--- Records provided ---
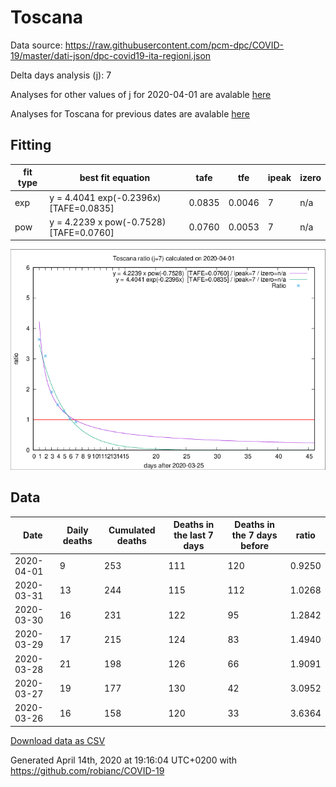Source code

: # Toscana

Data source: https://raw.githubusercontent.com/pcm-dpc/COVID-19/master/dati-json/dpc-covid19-ita-regioni.json

Delta days analysis (j): 7

Analyses for other values of j for 2020-04-01 are avalable [here](../2020-04-01/README.md)

Analyses for Toscana for previous dates are avalable [here](../README.md)

## Fitting 
|fit type|best fit equation|tafe|tfe|ipeak|izero|
|-------|-----|--------|------|---|---|
|exp|y = 4.4041 exp(-0.2396x)  [TAFE=0.0835]|0.0835|0.0046|7|n/a|
|pow|y = 4.2239 x pow(-0.7528)  [TAFE=0.0760]|0.0760|0.0053|7|n/a|

![Plot](COVID-19_toscana_j7_2020-04-01.png)

## Data
|Date|Daily deaths|Cumulated deaths|Deaths in the last 7 days|Deaths in the 7 days before|ratio|
|----|----------|-----------|-------|--------------------|-----|
|2020-04-01|9|253|111|120|0.9250|
|2020-03-31|13|244|115|112|1.0268|
|2020-03-30|16|231|122|95|1.2842|
|2020-03-29|17|215|124|83|1.4940|
|2020-03-28|21|198|126|66|1.9091|
|2020-03-27|19|177|130|42|3.0952|
|2020-03-26|16|158|120|33|3.6364|

[Download data as CSV](COVID-19_toscana_j7_2020-04-01.csv)

Generated April 14th, 2020 at 19:16:04 UTC+0200 with https://github.com/robianc/COVID-19
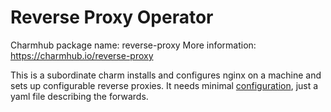 # Reverse Proxy Operator

Charmhub package name: reverse-proxy
More information: https://charmhub.io/reverse-proxy

This is a subordinate charm installs and configures nginx on a machine and sets up configurable reverse proxies.
It needs minimal [configuration](https://charmhub.io/reverse-proxy/configurations), just a yaml file describing the forwards.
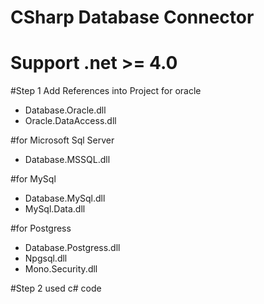 # CSharp Database Connector
# Support .net >= 4.0

#Step 1 Add References into Project 
for oracle
- Database.Oracle.dll
- Oracle.DataAccess.dll

#for Microsoft Sql Server
- Database.MSSQL.dll

#for MySql
- Database.MySql.dll
- MySql.Data.dll

#for Postgress
- Database.Postgress.dll
- Npgsql.dll
- Mono.Security.dll

#Step 2 used c# code


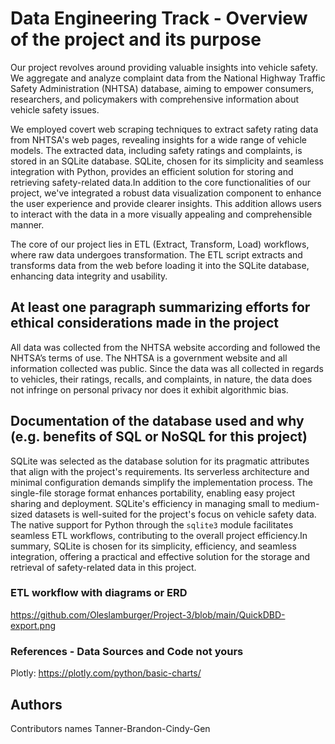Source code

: # Data Engineering Track - Overview of the project and its purpose
Our project revolves around providing valuable insights into vehicle safety. We aggregate and analyze complaint data from the National Highway Traffic Safety Administration (NHTSA) database, aiming to empower consumers, researchers, and policymakers with comprehensive information about vehicle safety issues.

We employed covert web scraping techniques to extract safety rating data from NHTSA's web pages, revealing insights for a wide range of vehicle models. The extracted data, including safety ratings and complaints, is stored in an SQLite database. SQLite, chosen for its simplicity and seamless integration with Python, provides an efficient solution for storing and retrieving safety-related data.In addition to the core functionalities of our project, we've integrated a robust data visualization component to enhance the user experience and provide clearer insights. This addition allows users to interact with the data in a more visually appealing and comprehensible manner.

The core of our project lies in ETL (Extract, Transform, Load) workflows, where raw data undergoes transformation. The ETL script extracts and transforms data from the web before loading it into the SQLite database, enhancing data integrity and usability.



## At least one paragraph summarizing efforts for ethical considerations made in the project
All data was collected from the NHTSA website according and followed the NHTSA’s terms of use. The NHTSA is a government website and all information collected was public. Since the data was all collected in regards to vehicles, their ratings, recalls, and complaints, in nature, the data does not infringe on personal privacy nor does it exhibit algorithmic bias.

## Documentation of the database used and why (e.g. benefits of SQL or NoSQL for this project)
SQLite was selected as the database solution for its pragmatic attributes that align with the project's requirements. Its serverless architecture and minimal configuration demands simplify the implementation process. The single-file storage format enhances portability, enabling easy project sharing and deployment. SQLite's efficiency in managing small to medium-sized datasets is well-suited for the project's focus on vehicle safety data. The native support for Python through the `sqlite3` module facilitates seamless ETL workflows, contributing to the overall project efficiency.In summary, SQLite is chosen for its simplicity, efficiency, and seamless integration, offering a practical and effective solution for the storage and retrieval of safety-related data in this project.

### ETL workflow with diagrams or ERD
https://github.com/Oleslamburger/Project-3/blob/main/QuickDBD-export.png

### References - Data Sources and Code not yours

Plotly: https://plotly.com/python/basic-charts/

## Authors

Contributors names
Tanner-Brandon-Cindy-Gen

--- Task instructions ---
Pull out all lines of the data with the string "avalable".

--- The completed task ---
Analyses for other values of j for 2020-04-01 are avalable [here](../2020-04-01/README.md)
Analyses for Toscana for previous dates are avalable [here](../README.md)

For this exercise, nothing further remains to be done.